In the records that follow, skip the pictures and print everything else exactly.

### Task material
• • • •

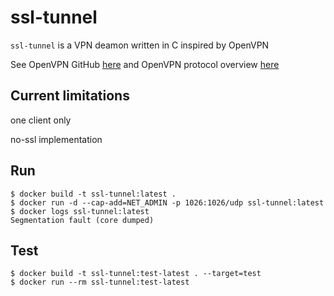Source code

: # ssl-tunnel

`ssl-tunnel` is a VPN deamon written in C
inspired by OpenVPN

See OpenVPN GitHub [here](https://github.com/OpenVPN/openvpn)
and OpenVPN protocol overview [here](https://build.openvpn.net/doxygen/network_protocol.html)

## Current limitations
one client only

no-ssl implementation

## Run
    $ docker build -t ssl-tunnel:latest .
    $ docker run -d --cap-add=NET_ADMIN -p 1026:1026/udp ssl-tunnel:latest
    $ docker logs ssl-tunnel:latest
    Segmentation fault (core dumped)

## Test
    $ docker build -t ssl-tunnel:test-latest . --target=test
    $ docker run --rm ssl-tunnel:test-latest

• • • •

### Exercise result
Source code

: # ssl-tunnel

`ssl-tunnel` is a VPN deamon written in C
inspired by OpenVPN

See OpenVPN GitHub [here](https://github.com/OpenVPN/openvpn)
and OpenVPN protocol overview [here](https://build.openvpn.net/doxygen/network_protocol.html)

## Current limitations
one client only

no-ssl implementation

## Run
    $ docker build -t ssl-tunnel:latest .
    $ docker run -d --cap-add=NET_ADMIN -p 1026:1026/udp ssl-tunnel:latest
    $ docker logs ssl-tunnel:latest
    Segmentation fault (core dumped)

## Test
    $ docker build -t ssl-tunnel:test-latest . --target=test
    $ docker run --rm ssl-tunnel:test-latest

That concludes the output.